** Your objective **
The line containing "of Spring Boot" marks where to begin. Write out that line and every line after it exactly, through the last line below.

--- Dataset Enclosed Below ---

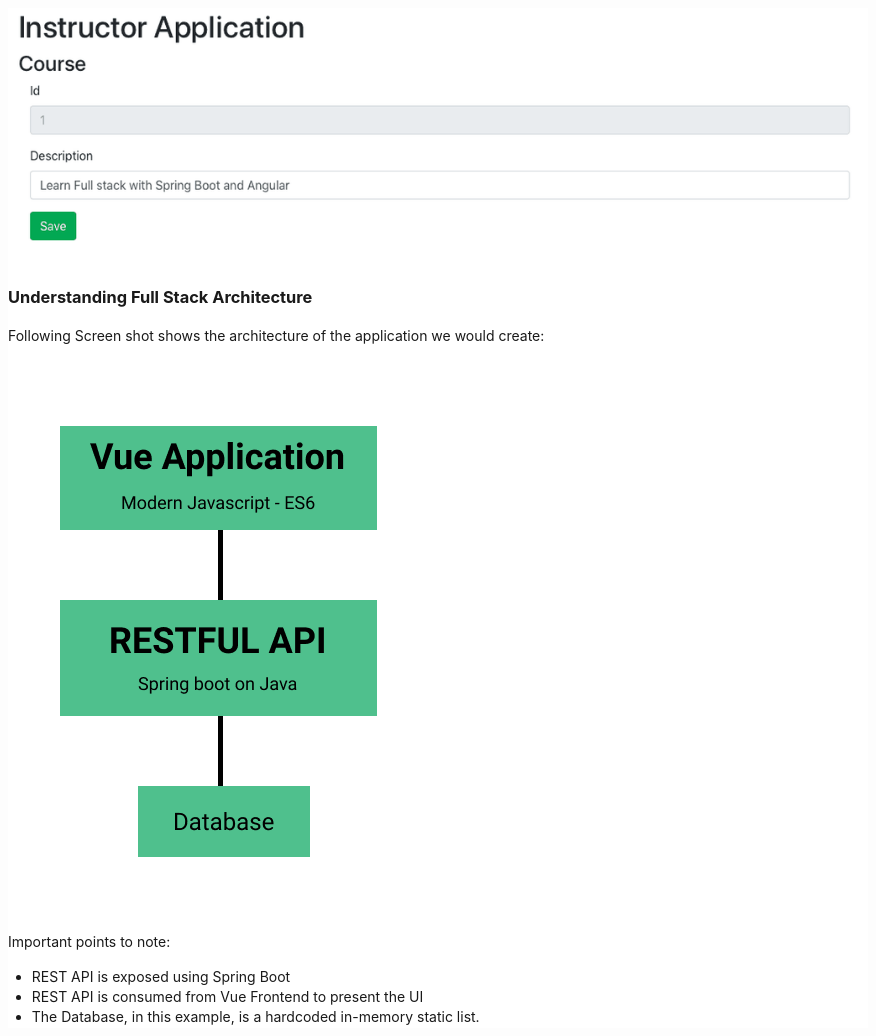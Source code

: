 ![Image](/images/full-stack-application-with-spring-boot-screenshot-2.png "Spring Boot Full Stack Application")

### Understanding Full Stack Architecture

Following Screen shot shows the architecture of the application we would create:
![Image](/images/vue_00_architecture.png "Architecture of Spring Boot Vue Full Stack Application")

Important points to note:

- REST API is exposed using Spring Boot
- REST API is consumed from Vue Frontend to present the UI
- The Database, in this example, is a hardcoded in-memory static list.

--- End of Enclosed Dataset ---

** Response below **
![Image](/images/vue_00_architecture.png "Architecture of Spring Boot Vue Full Stack Application")

Important points to note:

- REST API is exposed using Spring Boot
- REST API is consumed from Vue Frontend to present the UI
- The Database, in this example, is a hardcoded in-memory static list.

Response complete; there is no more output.